Egon Bahr schockte in diesem Jahr Schüler, stand zu lesen, indem er vor diesen sagte: „Ich, ein alter Mann, sage euch, dass wir in einer Vorkriegszeit leben.“

Egon Bahrs Grundauffassung: Krieg wird es nicht geben

Bahr, der seinerzeit im Kalten Krieg als Vordenker der Ost-Politik den „Wandel durch Annäherung“ beförderte, was das Verhältnis zur Sowjetunion und den anderen Staaten des Ostblocks grundlegend verbessern half, sagte den Schülern ebenfalls: „In der internationalen Politik geht es nie um Demokratie oder Menschenrechte. Es geht um Interessen von Staaten. Merken Sie sich das, egal, was man ihnen im Geschichtsunterricht erzählt.“

Vorkriegszeit hieße, wir befänden uns noch im Frieden. Heute veröffentlicht das „neue deutschland“ ein dpa-Interview mit Egon Bahr. Darin vertritt der SPD-Politiker folgende Ansicht:

„Die Lage ist so unübersichtlich und ändert sich von Tag zu Tag, so dass niemand ausschließen kann, dass daraus eine schwer beherrschbare Krise wird. Trotzdem bleibe ich bei meiner Grundauffassung, dass es keinen Krieg geben wird.“

Mit Vernunft und politischem Geschick Ausweg aus der Krise finden

Egon Bahr beweist damit abermals, dass er der kluge, politisch klar und realistisch denkende Mensch geblieben ist, der er zeitlebens gewesen ist. Kein Ideologe, der sich von Interessen geleiteten fahrlässigen Strömungen, gar vom Mainstream – vom politischen wie journalistischen - zu beeinflussen gedenken lässt. Ein Politiker – traurig genug, daran erinnern zu müssen – der noch selber denkt. Und Bahr lässt demzufolge auch keine Hoffnungen – und seien die auch nur in Form kleiner Fünkchen am Ende eines Tunnels – fahren, weil er aus langjähriger Erfahrung weiß, dass sich mit Vernunft und politischem Geschick im Grunde immer ein Ausweg aus Krisen finden lässt. Vorausgesetzt, es besteht der Wille dazu.

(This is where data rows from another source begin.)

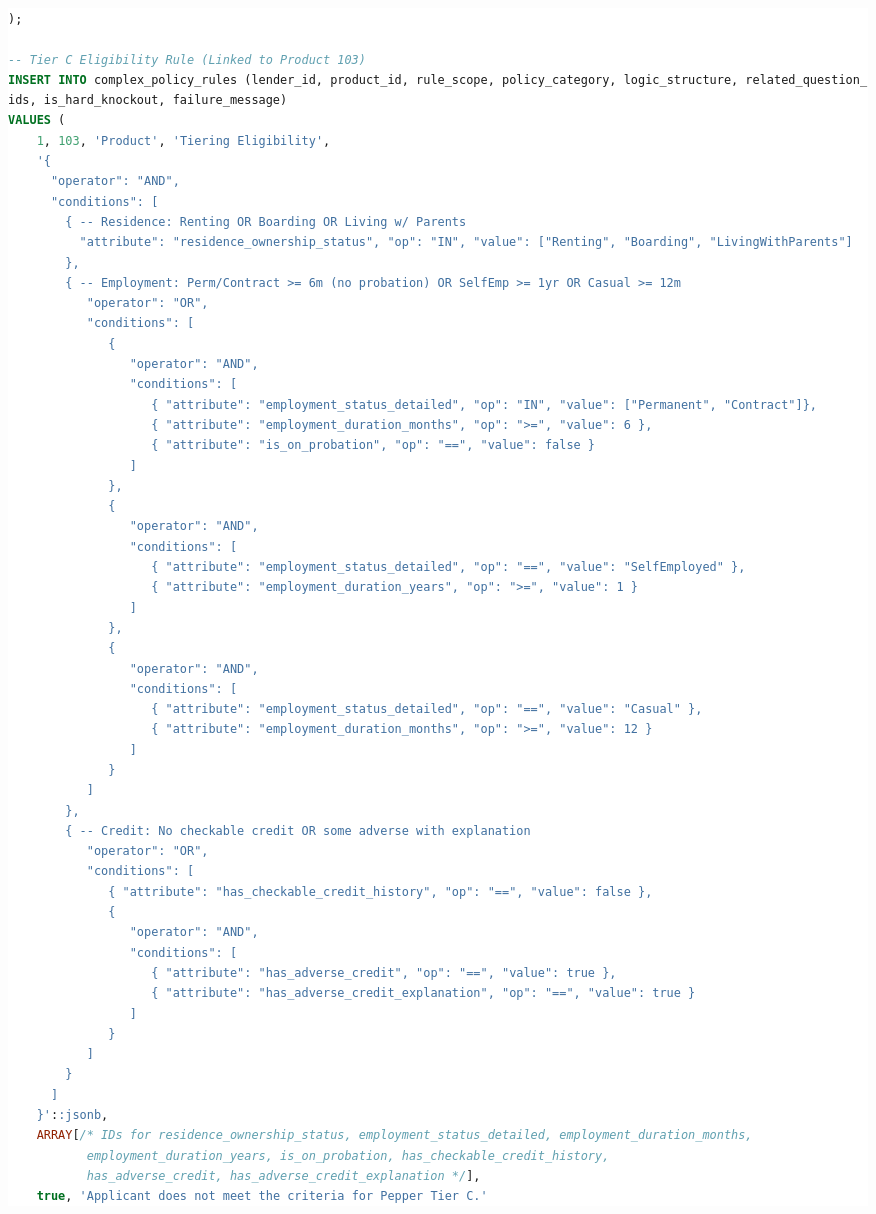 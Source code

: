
 ```sql
);

-- Tier C Eligibility Rule (Linked to Product 103)
INSERT INTO complex_policy_rules (lender_id, product_id, rule_scope, policy_category, logic_structure, related_question_ids, is_hard_knockout, failure_message)
VALUES (
    1, 103, 'Product', 'Tiering Eligibility',
    '{
      "operator": "AND",
      "conditions": [
        { -- Residence: Renting OR Boarding OR Living w/ Parents
          "attribute": "residence_ownership_status", "op": "IN", "value": ["Renting", "Boarding", "LivingWithParents"]
        },
        { -- Employment: Perm/Contract >= 6m (no probation) OR SelfEmp >= 1yr OR Casual >= 12m
           "operator": "OR",
           "conditions": [
              {
                 "operator": "AND",
                 "conditions": [
                    { "attribute": "employment_status_detailed", "op": "IN", "value": ["Permanent", "Contract"]},
                    { "attribute": "employment_duration_months", "op": ">=", "value": 6 },
                    { "attribute": "is_on_probation", "op": "==", "value": false }
                 ]
              },
              {
                 "operator": "AND",
                 "conditions": [
                    { "attribute": "employment_status_detailed", "op": "==", "value": "SelfEmployed" },
                    { "attribute": "employment_duration_years", "op": ">=", "value": 1 }
                 ]
              },
              {
                 "operator": "AND",
                 "conditions": [
                    { "attribute": "employment_status_detailed", "op": "==", "value": "Casual" },
                    { "attribute": "employment_duration_months", "op": ">=", "value": 12 }
                 ]
              }
           ]
        },
        { -- Credit: No checkable credit OR some adverse with explanation
           "operator": "OR",
           "conditions": [
              { "attribute": "has_checkable_credit_history", "op": "==", "value": false },
              {
                 "operator": "AND",
                 "conditions": [
                    { "attribute": "has_adverse_credit", "op": "==", "value": true },
                    { "attribute": "has_adverse_credit_explanation", "op": "==", "value": true }
                 ]
              }
           ]
        }
      ]
    }'::jsonb,
    ARRAY[/* IDs for residence_ownership_status, employment_status_detailed, employment_duration_months, 
           employment_duration_years, is_on_probation, has_checkable_credit_history, 
           has_adverse_credit, has_adverse_credit_explanation */],
    true, 'Applicant does not meet the criteria for Pepper Tier C.'
```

Daran, dass dieser politische Wille in der EU derzeit besteht, kann (muss) man eigentlich als Journalist und gewiss auch als selbst denkender Rezipient von gedruckten oder elektronisch verbreiteten Nachrichten täglich verzweifelter nur zweifeln.

Weil darin zumeist stur eine ideologische Linie geritten wird, nachdem Russland der schlimmste Bösewicht ist, bleibt und egal was es auch tut oder nicht tut, mehr und mehr wird.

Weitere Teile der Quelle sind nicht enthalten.